Could be lack of lubrication.
The motor can pull it in the beginning but at some point it overloads and stops. 
Lubricate the sliding rails as far as you can see. Otherwise you have to acces the mechanism hidden by the roof liner.


----------



## tonyvancity (Jan 2, 2017)

i wonder if the switch control can be pulled out and carefully clean the contact points? Just be careful no to further damage anything. Or if not sure , take it to an autoglass shop. It may be a simple cheap repair or they might tell you that the moonroof motor is getting worn out and weak or as Otomodo mentioned above, the tracks need lube. They should have the proper track lube. WD40 or silicone spray will initially lube but dries out too easily. I'd poloitely call up a glass shop with your concern and ask their manager if they have good experience with servicing sunroof/moonroof issues. Might be even a cheap fix freebie , just to keep you the potential future customer happy and return for other needed repair/replacement work.


----------



## daveyb86 (10 mo ago)

I'm commenting on this as I had a similar issue and I seem to have fixed it with a reset. We bought a big plant for the garden and had it poking out the sunroof for a couple of hours. We parked the car a few times during these few hours. When I went to close the sunroof after removing the plant the glass slid forward a few cm, then I had to press the button again, got another few cm of movement and so on. Eventually found myself stuck with the trim cover about 10cm across and the sunroof only going between starting to slide under to open, and forward tilt (but moving a centimeter or two at a time, and never getting to a point of "definitely closed"). I gave up and left it overnight, this morning I could only get it to tilt open slightly or closed back to the way it was last night.

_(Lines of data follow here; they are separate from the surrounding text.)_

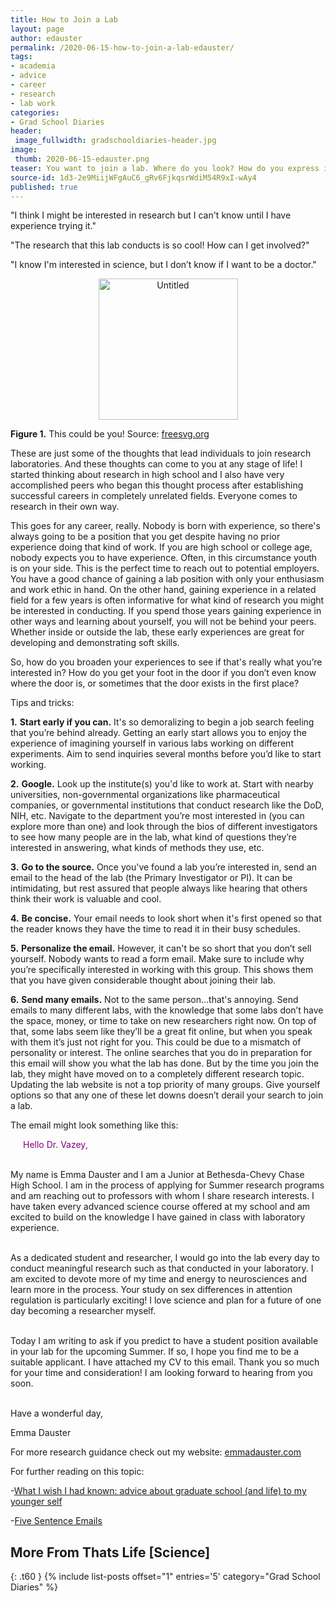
 ```yaml
---
title: How to Join a Lab
layout: page
author: edauster
permalink: /2020-06-15-how-to-join-a-lab-edauster/
tags:
- academia
- advice
- career
- research
- lab work
categories:
- Grad School Diaries
header:
 image_fullwidth: gradschooldiaries-header.jpg
image:
 thumb: 2020-06-15-edauster.png
teaser: You want to join a lab. Where do you look? How do you express interest? What do you say?
source-id: 1d3-2e9MiijWFgAuC6_gRv6FjkqsrWdiM54R9xI-wAy4
published: true
---
```


"I think I might be interested in research but I can't know until I have experience trying it."

"The research that this lab conducts is so cool! How can I get involved?"

"I know I'm interested in science, but I don’t know if I want to be a doctor."

<center><a data-flickr-embed="true" href="https://www.flickr.com/photos/139839751@N06/49860287982/in/dateposted-friend/" title="Untitled"><img src="https://live.staticflickr.com/65535/49860287982_d156ee91a8_o.png" width="223" height="226" alt="Untitled"></a><script async src="//embedr.flickr.com/assets/client-code.js" charset="utf-8"></script></center>

**Figure 1.** This could be you! Source: [freesvg.org](https://freesvg.org/)

These are just some of the thoughts that lead individuals to join research laboratories.  And these thoughts can come to you at any stage of life!  I started thinking about research in high school and I also have very accomplished peers who began this thought process after establishing successful careers in completely unrelated fields.  Everyone comes to research in their own way.

This goes for any career, really.  Nobody is born with experience, so there's always going to be a position that you get despite having no prior experience doing that kind of work.    If you are high school or college age, nobody expects you to have experience.  Often, in this circumstance youth is on your side.  This is the perfect time to reach out to potential employers.  You have a good chance of gaining a lab position with only your enthusiasm and work ethic in hand.  On the other hand, gaining experience in a related field for a few years is often informative for what kind of research you might be interested in conducting.  If you spend those years gaining experience in other ways and learning about yourself, you will not be behind your peers.  Whether inside or outside the lab, these early experiences are great for developing and demonstrating soft skills.

So, how do you broaden your experiences to see if that's really what you’re interested in?  How do you get your foot in the door if you don’t even know where the door is, or sometimes that the door exists in the first place?

Tips and tricks:

**1.**   **Start early if you can.**  It's so demoralizing to begin a job search feeling that you’re behind already.  Getting an early start allows you to enjoy the experience of imagining yourself in various labs working on different experiments.  Aim to send inquiries several months before you’d like to start working.

**2.**   **Google.**  Look up the institute(s) you'd like to work at.  Start with nearby universities, non-governmental organizations like pharmaceutical companies, or governmental institutions that conduct research like the DoD, NIH, etc.  Navigate to the department you’re most interested in (you can explore more than one) and look through the bios of different investigators to see how many people are in the lab, what kind of questions they’re interested in answering, what kinds of methods they use, etc.

**3.**   **Go to the source.**  Once you've found a lab you’re interested in, send an email to the head of the lab (the Primary Investigator or PI).  It can be intimidating, but rest assured that people always like hearing that others think their work is valuable and cool.

**4.**   **Be concise.**  Your email needs to look short when it's first opened so that the reader knows they have the time to read it in their busy schedules. 

**5.**   **Personalize the email.**  However, it can't be so short that you don’t sell yourself.  Nobody wants to read a form email.  Make sure to include why you’re specifically interested in working with this group.  This shows them that you have given considerable thought about joining their lab.

**6.**   **Send many emails.**  Not to the same person...that's annoying.  Send emails to many different labs, with the knowledge that some labs don’t have the space, money, or time to take on new researchers right now.  On top of that, some labs seem like they’ll be a great fit online, but when you speak with them it’s just not right for you.  This could be due to a mismatch of personality or interest.  The online searches that you do in preparation for this email will show you what the lab has done.  But by the time you join the lab, they might have moved on to a completely different research topic.  Updating the lab website is not a top priority of many groups.  Give yourself options so that any one of these let downs doesn’t derail your search to join a lab.

The email might look something like this:

<p style="color:purple;"><span style="padding-left: 20px; display:block">Hello Dr. Vazey,<br><br>

My name is Emma Dauster and I am a Junior at Bethesda-Chevy Chase High School.  I am in the process of applying for Summer research programs and am reaching out to professors with whom I share research interests.  I have taken every advanced science course offered at my school and am excited to build on the knowledge I have gained in class with laboratory experience. <br><br>

As a dedicated student and researcher, I would go into the lab every day to conduct meaningful research such as that conducted in your laboratory.  I am excited to devote more of my time and energy to neurosciences and learn more in the process.  Your study on sex differences in attention regulation is particularly exciting!  I love science and plan for a future of one day becoming a researcher myself.<br><br>

Today I am writing to ask if you predict to have a student position available in your lab for the upcoming Summer.  If so, I hope you find me to be a suitable applicant.  I have attached my CV to this email.  Thank you so much for your time and consideration!  I am looking forward to hearing from you soon.<br><br>

Have a wonderful day,<br>

Emma Dauster</span></p>

For more research guidance check out my website:  [emmadauster.com](https://emmadauster.com/)

For further reading on this topic:

-[What I wish I had known: advice about graduate school (and life) to my younger self](http://thatslifesci.com.s3-website-us-east-1.amazonaws.com/2017-10-16-What-I-Wish-I-Had-Known-LHancock/)

-[Five Sentence Emails](http://thatslifesci.com.s3-website-us-east-1.amazonaws.com/2016-05-26-Five-Sentence-Emails-EKuras/)

## More From Thats Life [Science]
{: .t60 }
{% include list-posts offset="1" entries='5' category="Grad School Diaries" %}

I followed the below steps but it didn't work as smoothly as below, here are the official steps: 

Use the following reset procedure to return the moonroof operation to normal.
1. Place the ignition switch in the ON position.
2. Push and hold the moonroof switch toward 2 . Once the moonroof has reached the full tilt position, release the switch. Push and hold the switch toward the 2 position again. After a delay of four seconds, the moonroof will make a small movement and backup.
3. Release the switch.
4. Within 5 seconds of releasing the switch, push and continuously hold the switch toward 2 . The moonroof will move from the tilt position to the open position and back to the close position.
_NOTE:
If the switch is released at any time during Step 4, the procedure must be restarted._
5. Release the switch. Do not place the ignition switch in the OFF position for at least 2 seconds. The moonroof is now reset. If the moonroof still does not operate properly, have the moonroof system checked by a NISSAN dealer.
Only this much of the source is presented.